22/10/2012 06:00 BST | Updated 21/12/2012 05:12 GMT

Downton Etiquette Explained - Series 3, Episode 6

Mrs Crawley drank her soup perfectly! It amazes me how many people today still cannot manage this.

A somewhat more subdued episode this week, which was just as well as some of us still haven't recovered from the drama of the last episode.

I was glad to see that Matthew has been reading my missives - in particular the one from two weeks ago - as this time around he had the bottom button of his waistcoat unfastened (as is correct).

Putting on my top hat...

Interesting to note that the family reverted to dining in White Tie when entertaining the local clergy. I have said before how Black Tie was quickly becoming the go-to outfit for dinners in historic houses around that era, and we did have another dining scene later in the episode where they wore Black Tie.

Today, White Tie is really only the reserve of Royal and diplomatic functions. The average man will never wear it, which is a shame as it is so elegant. The cast of Downton excel in their White Tie dress and to date have not put a sartorial foot wrong.

But what should White Tie correctly be?

Working from top to bottom, the gentleman should wear...

Top hat Black and often collapsible (so men could store them under their seats at the opera). Never worn inside and now rarely seen

Bow tie The clue is in the title of the dress code - a white bow tie (hand-tied) is correct. Make sure your hands (or the hands of your valet!) are spotless before tying as the brilliant white of the tie will show every mark unforgivingly

Shirt A white, winged collar (detachable from the shirt) should adorn the top of the dress shirt, which should be fastened with studs. White mother of pearl studs always looks good for such an occasion. Cuffs should be double-cuffed (i.e. cufflinks)

Jacket The black (sometimes midnight blue) tailcoat is double-breasted although never fastened and should just show a hint of the white waistcoat beneath. In the Downton era these tailcoats were far heavier than they are today: one of the reasons men started preferring the much lighter jacket that came with Black Tie

Decorations These may be worn if the invitation decrees - always on the wearer's left lapel.
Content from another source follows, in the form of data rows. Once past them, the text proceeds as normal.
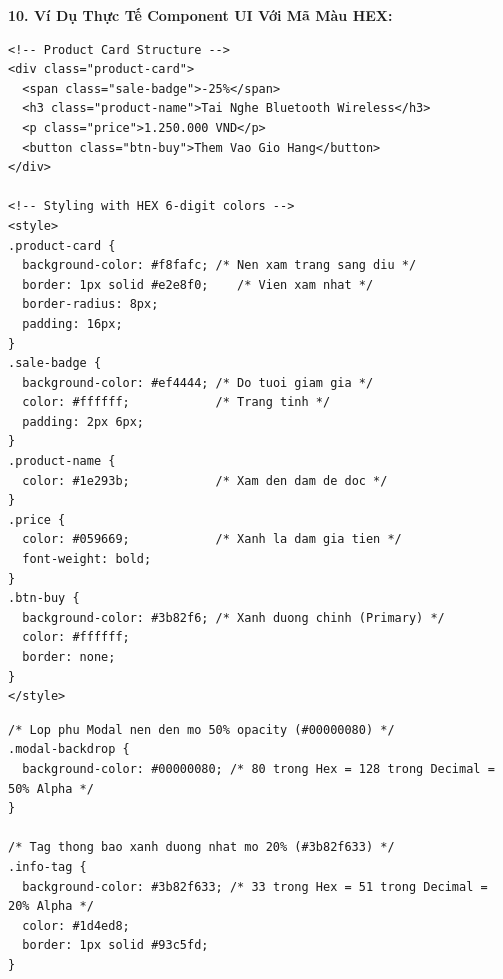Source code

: \textbf{10. Ví Dụ Thực Tế Component UI Với Mã Màu HEX:}

\begin{codeWindow}
\begin{lstlisting}[language=HTML5]
<!-- Product Card Structure -->
<div class="product-card">
  <span class="sale-badge">-25%</span>
  <h3 class="product-name">Tai Nghe Bluetooth Wireless</h3>
  <p class="price">1.250.000 VND</p>
  <button class="btn-buy">Them Vao Gio Hang</button>
</div>

<!-- Styling with HEX 6-digit colors -->
<style>
.product-card {
  background-color: #f8fafc; /* Nen xam trang sang diu */
  border: 1px solid #e2e8f0;    /* Vien xam nhat */
  border-radius: 8px;
  padding: 16px;
}
.sale-badge {
  background-color: #ef4444; /* Do tuoi giam gia */
  color: #ffffff;            /* Trang tinh */
  padding: 2px 6px;
}
.product-name {
  color: #1e293b;            /* Xam den dam de doc */
}
.price {
  color: #059669;            /* Xanh la dam gia tien */
  font-weight: bold;
}
.btn-buy {
  background-color: #3b82f6; /* Xanh duong chinh (Primary) */
  color: #ffffff;
  border: none;
}
</style>
\end{lstlisting}
\end{codeWindow}

\begin{codeWindow}
\begin{lstlisting}[language=CSS3]
/* Lop phu Modal nen den mo 50% opacity (#00000080) */
.modal-backdrop {
  background-color: #00000080; /* 80 trong Hex = 128 trong Decimal = 50% Alpha */
}

/* Tag thong bao xanh duong nhat mo 20% (#3b82f633) */
.info-tag {
  background-color: #3b82f633; /* 33 trong Hex = 51 trong Decimal = 20% Alpha */
  color: #1d4ed8;
  border: 1px solid #93c5fd;
}
\end{lstlisting}
\end{codeWindow}

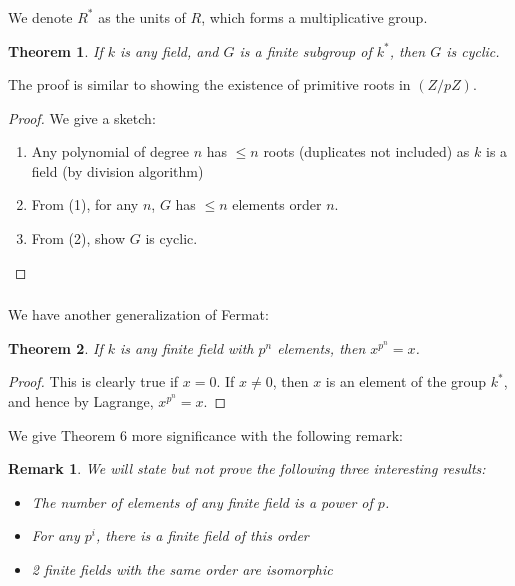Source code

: \documentclass{article}
\newtheorem{theorem}{Theorem}
\newtheorem*{remark}{Remark}
\begin{document}
\subsubsection{}
We denote $R^{*}$ as the units of $R$, which forms a multiplicative group.
\begin{theorem}
    If $k$ is any field, and $G$ is a finite subgroup of $k^{*}$, then $G$ is cyclic.
\end{theorem}
The proof is similar to showing the existence of primitive roots in $(Z/pZ)$.
\begin{proof}
We give a sketch:
\begin{enumerate}
    \item Any polynomial of degree $n$ has $\leq n$ roots (duplicates not included) as $k$ is a field (by division algorithm)
    \item From (1), for any $n$, $G$ has $\leq n$ elements order $n$.
    \item From (2), show $G$ is cyclic.
\end{enumerate}
\end{proof}

\subsubsection{}
We have another generalization of Fermat:
\begin{theorem}
    If $k$ is any finite field with $p^{n}$ elements, then $x^{p^{n}} = x$.
\end{theorem}
\begin{proof}
This is clearly true if $x = 0$. If $x \neq 0$, then $x$ is an element of the group $k^{*}$, and hence by Lagrange, $x^{p^{n}} = x$.
\end{proof}
We give Theorem 6 more significance with the following remark:
\begin{remark}
    We will state but not prove the following three interesting results:
    \begin{itemize}
        \item The number of elements of any finite field is a power of $p$.
        \item For any $p^{i}$, there is a finite field of this order
        \item 2 finite fields with the same order are isomorphic
    \end{itemize}
\end{remark}
\end{document}
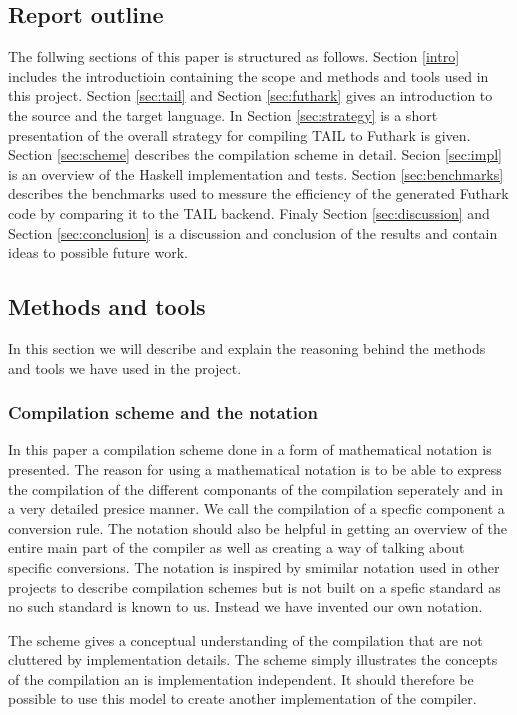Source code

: \documentclass[11pt]{article}
\begin{document}
\subsection{Report outline}
The follwing sections of this paper is structured as follows. 
Section \ref{intro} includes the introductioin containing the scope and methods and tools used in this project. 
Section \ref{sec:tail} and Section \ref{sec:futhark} gives an introduction to the source and the target language. 
In Section \ref{sec:strategy} is a short presentation of the overall strategy for compiling TAIL to Futhark is given.
Section \ref{sec:scheme} describes the compilation scheme in detail. Secion \ref{sec:impl} is an overview of the Haskell implementation and tests. Section \ref{sec:benchmarks} describes the benchmarks used to messure the efficiency of the generated Futhark code by comparing it to the TAIL backend. Finaly Section \ref{sec:discussion} and Section \ref{sec:conclusion} is a discussion and conclusion of the results and contain ideas to possible future work. 

\subsection{Methods and tools}
\label{methods}
In this section we will describe and explain the reasoning behind the methods and tools we have used in the project. 

\subsubsection{Compilation scheme and the notation}
In this paper a compilation scheme done in a form of mathematical notation is presented. 
The reason for using a mathematical notation is to be able to express the compilation of the different componants of the compilation seperately and in a very detailed presice manner. We call the compilation of a specfic component a conversion rule. 
The notation should also be helpful in getting an overview of the entire main part of the compiler as well as creating a way of talking about specific conversions.
The notation is inspired by smimilar notation used in other projects \cite{TorbenMogensen}\cite{MartinElsmanNotation} to describe compilation schemes but is not built on a spefic standard as no such standard is known to us.
Instead we have invented our own notation.

The scheme gives a conceptual understanding of the compilation that are not cluttered by implementation details.
The scheme simply illustrates the concepts of the compilation an is implementation independent.
It should therefore be possible to use this model to create another implementation of the compiler.
\end{document}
We have not seen any White Tie event with decorations (medals) in this series but there were quite a few in Series 2 due to the ongoing war

Waistcoat This is white and low-cut, made from a pique cotton

Trousers Black and tapered with two pieces of braid running down the side of each leg (unlike Black Tie trousers, which should have just one). They should be held in place with the aid of braces, not a belt

Socks Long black silk evening socks are preferable, although merino wool is an acceptable modern alternative

Shoes Patent black and Oxford-style

Ladies have some rules to follow, although the design, patterns and materials of their gowns will change with the fashions of the age. Dresses should be sweeping and to the floor, but hair should not be. This should be restrained to avoid knocking out dancing partners. Long white gloves should be worn at all times, except when dining. Tiaras may be worn if the occasion warrants them and (as has been previously mentioned in past blogs) only if one is a married women.

Table talk

Whilst White Tie, the most formal of dress codes, may have been worn for the dinner with Travers last night, the talk at table was very free and easy - some would say too informal for the time (even the roaring '20s). Strictly speaking (and this really still applies today in formal dining) one does not talk across the table. Tables used to be much wider than they are now today and so it wouldn't have been possible to have much of a conversation with the chap opposite! Women would have talked to the man on their left for the first course, and then the man on their right for the second, and switched with each course. A little far fetched you may think but it did mean everyone got spoken to!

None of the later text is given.